▶ **Stored dataset items**
■ ■ ■ ■

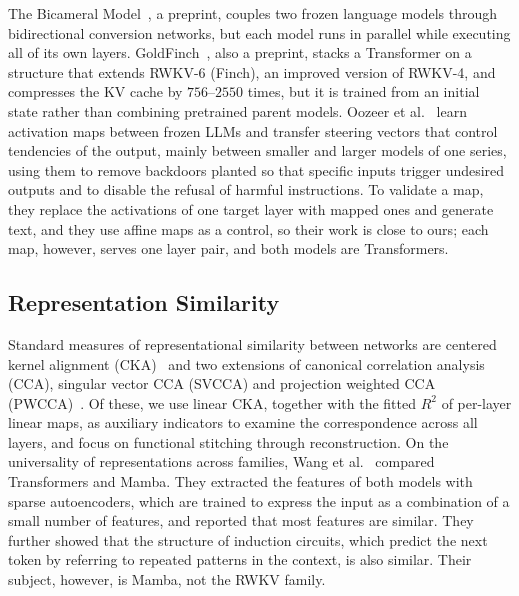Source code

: \documentclass[conference]{IEEEtran}
\begin{document}
The Bicameral Model~\cite{flamant2026bicameralmodelbidirectionalhiddenstate}, a preprint, couples two frozen language models through
bidirectional conversion networks, but each model runs in parallel while executing all of its own layers. GoldFinch~\cite{goldstein2024goldfinchhighperformancerwkvtransformer},
also a preprint, stacks a Transformer on a structure that extends RWKV-6 (Finch), an improved version of RWKV-4, and
compresses the KV cache by $756$--$2550$ times, but it is trained from an initial state rather than combining pretrained parent
models. Oozeer et al.~\cite{oozeer2025activation} learn activation maps between frozen LLMs and transfer steering vectors that control
tendencies of the output, mainly between smaller and larger models of one series, using them to remove backdoors planted so that specific inputs trigger undesired outputs and to
disable the refusal of harmful instructions. To validate a
map, they replace the activations of one target layer with mapped ones and generate text, and they use affine maps as a control, so
their work is close to ours; each map, however, serves one layer pair, and both models are Transformers.

\subsection{Representation Similarity}
Standard measures of representational similarity between networks are centered kernel alignment (CKA)~\cite{pmlr-v97-kornblith19a}
and two extensions of canonical correlation analysis (CCA), singular vector CCA (SVCCA) and projection weighted CCA
(PWCCA)~\cite{3295222.3295356,3327345.3327475}.
Of these, we use linear CKA, together with the fitted $R^2$ of per-layer linear maps, as auxiliary indicators to examine the
correspondence across all layers, and focus on functional stitching
through reconstruction. On the universality of representations across families, Wang et al.~\cite{wang2025towards} compared
Transformers and Mamba. They extracted the features of both models with sparse autoencoders, which are trained to express the input
as a combination of a small number of features, and reported that most features are similar. They further showed that the structure
of induction circuits, which predict the next token by referring to repeated patterns in the context, is also similar. Their subject,
however, is Mamba, not the RWKV family.
\end{document}
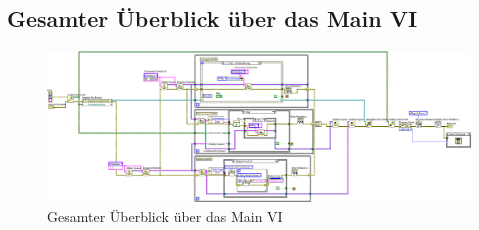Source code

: 	
	\subsection{Gesamter Überblick über das Main VI}
	\begin{figure}[!ht]
	\centering
		\includegraphics[angle=90, height=0.85\textheight]{Pics/PLS-Main-all.png}
	\caption{Gesamter Überblick über das Main VI}
	\label{fig:a14}
	\end{figure}
%	
%	
%	
%	
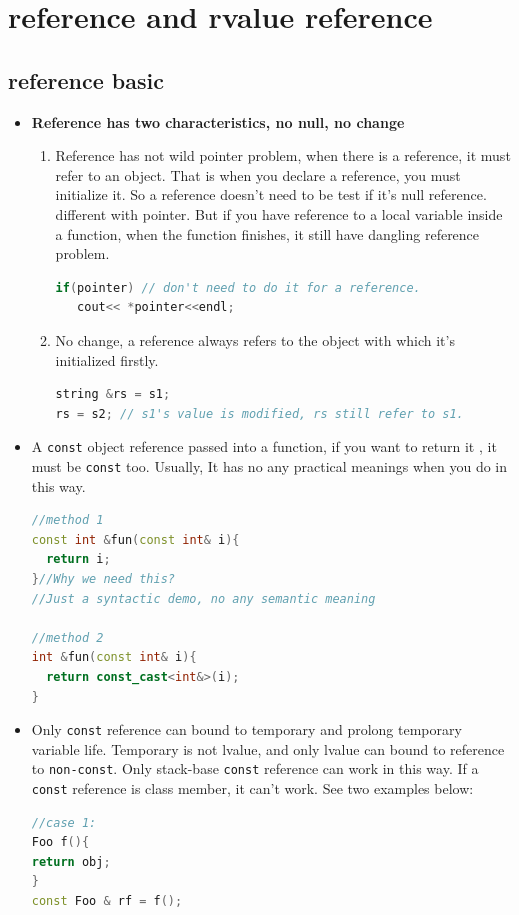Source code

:\documentclass[a4paper,12pt,twoside]{book}
\begin{document}
\section{reference and rvalue reference}
\subsection{reference basic}
\begin{itemize}
\item \textbf{Reference has two characteristics, no null, no change}
\begin{enumerate}
\item Reference has not wild pointer problem, when there is a reference, it must refer to an object. That is when you declare a reference, you must initialize it. So a reference doesn't need to be test if it's null reference. different with pointer. But if you have reference to a local variable inside a function, when the function finishes, it still have dangling reference problem. 
\begin{lstlisting}[frame=single, language=c++]
if(pointer) // don't need to do it for a reference.
   cout<< *pointer<<endl;
\end{lstlisting}

\item No change, a reference always refers to the object with which it's initialized firstly.
\begin{lstlisting}[frame=single, language=c++]
string &rs = s1;
rs = s2; // s1's value is modified, rs still refer to s1.
\end{lstlisting}
\end{enumerate}

\item A \texttt{const} object reference passed into a function, if you want to return it , it must be \texttt{const} too. Usually, It has no any practical meanings when you do in this way. 
\begin{lstlisting}[frame=single, language=c++]
//method 1
const int &fun(const int& i){
  return i;
}//Why we need this?
//Just a syntactic demo, no any semantic meaning

//method 2
int &fun(const int& i){
  return const_cast<int&>(i);
}
\end{lstlisting}

\item Only \texttt{const} reference can bound to temporary and prolong temporary variable life. Temporary is not lvalue, and only lvalue can bound to reference to \texttt{non-const}. Only stack-base \texttt{const} reference can work in this way. If a \texttt{const} reference is class member, it can't work.  See two examples below:
\begin{lstlisting}[frame=single, language=c++]
//case 1:
Foo f(){
return obj;
}
const Foo & rf = f();


\end{lstlisting}
\end{itemize}
\end{document}
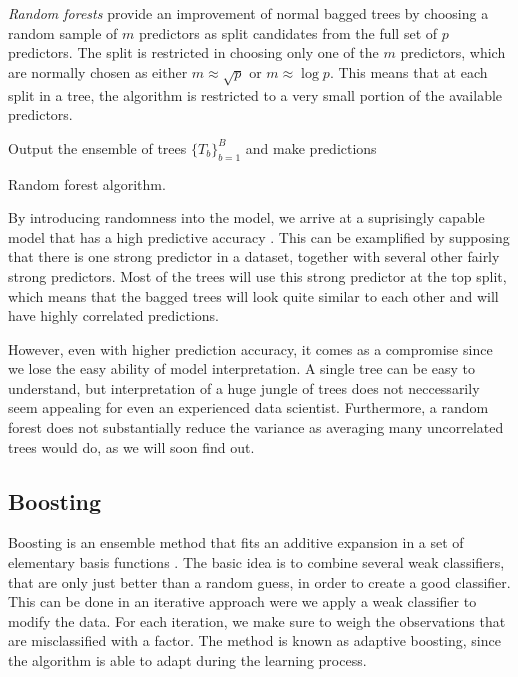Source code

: \textit{Random forests} provide an improvement of normal bagged trees by choosing a random sample of $m$ predictors as split candidates from the full set of $p$ predictors. The split is restricted in choosing only one of the $m$ predictors, which are normally chosen as either $m \approx \sqrt{p} $ or $m \approx \log{p}$. This means that at each split in a tree, the algorithm is restricted to a very small portion of the available predictors. %

\begin{algorithm}[H]
\SetAlgoLined
 Output the ensemble of trees $\{T_b\}_{b=1}^B$ and make predictions
 \caption{Random forest algorithm.}
 \label{alg:randomforest}
\end{algorithm}

\noindent By introducing randomness into the model, we arrive at a suprisingly capable model that has a high predictive accuracy \cite{Caruana2006}. This can be examplified by supposing that there is one strong predictor in a dataset, together with several other fairly strong predictors. Most of the trees will use this strong predictor at the top split, which means that the bagged trees will look quite similar to each other and will have highly correlated predictions.

However, even with higher prediction accuracy, it comes as a compromise since we lose the easy ability of model interpretation. A single tree can be easy to understand, but interpretation of a huge jungle of trees does not neccessarily seem appealing for even an experienced data scientist. Furthermore, a random forest does not substantially reduce the variance as averaging many uncorrelated trees would do, as we will soon find out.

\subsection{Boosting}

Boosting is an ensemble method that fits an additive expansion in a set of elementary basis functions \cite{Murphy2012}. The basic idea is to combine several weak classifiers, that are only just better than a random guess, in order to create a good classifier. This can be done in an iterative approach were we apply a weak classifier to modify the data. For each iteration, we make sure to weigh the observations that are misclassified with a factor. The method is known as adaptive boosting, since the algorithm is able to adapt during the learning process.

■ ■ ■ ■

▶ **ACTION ITEM**
Give the preceding data back exactly, minus every picture.

▶ **WRITTEN REPLY**
Source code

: \documentclass[conference]{IEEEtran}
\begin{document}
The Bicameral Model~\cite{flamant2026bicameralmodelbidirectionalhiddenstate}, a preprint, couples two frozen language models through
bidirectional conversion networks, but each model runs in parallel while executing all of its own layers. GoldFinch~\cite{goldstein2024goldfinchhighperformancerwkvtransformer},
also a preprint, stacks a Transformer on a structure that extends RWKV-6 (Finch), an improved version of RWKV-4, and
compresses the KV cache by $756$--$2550$ times, but it is trained from an initial state rather than combining pretrained parent
models. Oozeer et al.~\cite{oozeer2025activation} learn activation maps between frozen LLMs and transfer steering vectors that control
tendencies of the output, mainly between smaller and larger models of one series, using them to remove backdoors planted so that specific inputs trigger undesired outputs and to
disable the refusal of harmful instructions. To validate a
map, they replace the activations of one target layer with mapped ones and generate text, and they use affine maps as a control, so
their work is close to ours; each map, however, serves one layer pair, and both models are Transformers.

\subsection{Representation Similarity}
Standard measures of representational similarity between networks are centered kernel alignment (CKA)~\cite{pmlr-v97-kornblith19a}
and two extensions of canonical correlation analysis (CCA), singular vector CCA (SVCCA) and projection weighted CCA
(PWCCA)~\cite{3295222.3295356,3327345.3327475}.
Of these, we use linear CKA, together with the fitted $R^2$ of per-layer linear maps, as auxiliary indicators to examine the
correspondence across all layers, and focus on functional stitching
through reconstruction. On the universality of representations across families, Wang et al.~\cite{wang2025towards} compared
Transformers and Mamba. They extracted the features of both models with sparse autoencoders, which are trained to express the input
as a combination of a small number of features, and reported that most features are similar. They further showed that the structure
of induction circuits, which predict the next token by referring to repeated patterns in the context, is also similar. Their subject,
however, is Mamba, not the RWKV family.
\end{document}
Source code

: 	
	\subsection{Gesamter Überblick über das Main VI}
	\begin{figure}[!ht]
	\centering
		\includegraphics[angle=90, height=0.85\textheight]{Pics/PLS-Main-all.png}
	\caption{Gesamter Überblick über das Main VI}
	\label{fig:a14}
	\end{figure}
%	
%	
%	
%	
Source code

:\documentclass[a4paper,12pt,twoside]{book}
\begin{document}
\section{reference and rvalue reference}
\subsection{reference basic}
\begin{itemize}
\item \textbf{Reference has two characteristics, no null, no change}
\begin{enumerate}
\item Reference has not wild pointer problem, when there is a reference, it must refer to an object. That is when you declare a reference, you must initialize it. So a reference doesn't need to be test if it's null reference. different with pointer. But if you have reference to a local variable inside a function, when the function finishes, it still have dangling reference problem. 
\begin{lstlisting}[frame=single, language=c++]
if(pointer) // don't need to do it for a reference.
   cout<< *pointer<<endl;
\end{lstlisting}

\item No change, a reference always refers to the object with which it's initialized firstly.
\begin{lstlisting}[frame=single, language=c++]
string &rs = s1;
rs = s2; // s1's value is modified, rs still refer to s1.
\end{lstlisting}
\end{enumerate}

\item A \texttt{const} object reference passed into a function, if you want to return it , it must be \texttt{const} too. Usually, It has no any practical meanings when you do in this way. 
\begin{lstlisting}[frame=single, language=c++]
//method 1
const int &fun(const int& i){
  return i;
}//Why we need this?
//Just a syntactic demo, no any semantic meaning

//method 2
int &fun(const int& i){
  return const_cast<int&>(i);
}
\end{lstlisting}

\item Only \texttt{const} reference can bound to temporary and prolong temporary variable life. Temporary is not lvalue, and only lvalue can bound to reference to \texttt{non-const}. Only stack-base \texttt{const} reference can work in this way. If a \texttt{const} reference is class member, it can't work.  See two examples below:
\begin{lstlisting}[frame=single, language=c++]
//case 1:
Foo f(){
return obj;
}
const Foo & rf = f();


\end{lstlisting}
\end{itemize}
\end{document}
Source code

: \textit{Random forests} provide an improvement of normal bagged trees by choosing a random sample of $m$ predictors as split candidates from the full set of $p$ predictors. The split is restricted in choosing only one of the $m$ predictors, which are normally chosen as either $m \approx \sqrt{p} $ or $m \approx \log{p}$. This means that at each split in a tree, the algorithm is restricted to a very small portion of the available predictors. %

\begin{algorithm}[H]
\SetAlgoLined
 Output the ensemble of trees $\{T_b\}_{b=1}^B$ and make predictions
 \caption{Random forest algorithm.}
 \label{alg:randomforest}
\end{algorithm}

\noindent By introducing randomness into the model, we arrive at a suprisingly capable model that has a high predictive accuracy \cite{Caruana2006}. This can be examplified by supposing that there is one strong predictor in a dataset, together with several other fairly strong predictors. Most of the trees will use this strong predictor at the top split, which means that the bagged trees will look quite similar to each other and will have highly correlated predictions.

However, even with higher prediction accuracy, it comes as a compromise since we lose the easy ability of model interpretation. A single tree can be easy to understand, but interpretation of a huge jungle of trees does not neccessarily seem appealing for even an experienced data scientist. Furthermore, a random forest does not substantially reduce the variance as averaging many uncorrelated trees would do, as we will soon find out.

\subsection{Boosting}

Boosting is an ensemble method that fits an additive expansion in a set of elementary basis functions \cite{Murphy2012}. The basic idea is to combine several weak classifiers, that are only just better than a random guess, in order to create a good classifier. This can be done in an iterative approach were we apply a weak classifier to modify the data. For each iteration, we make sure to weigh the observations that are misclassified with a factor. The method is known as adaptive boosting, since the algorithm is able to adapt during the learning process.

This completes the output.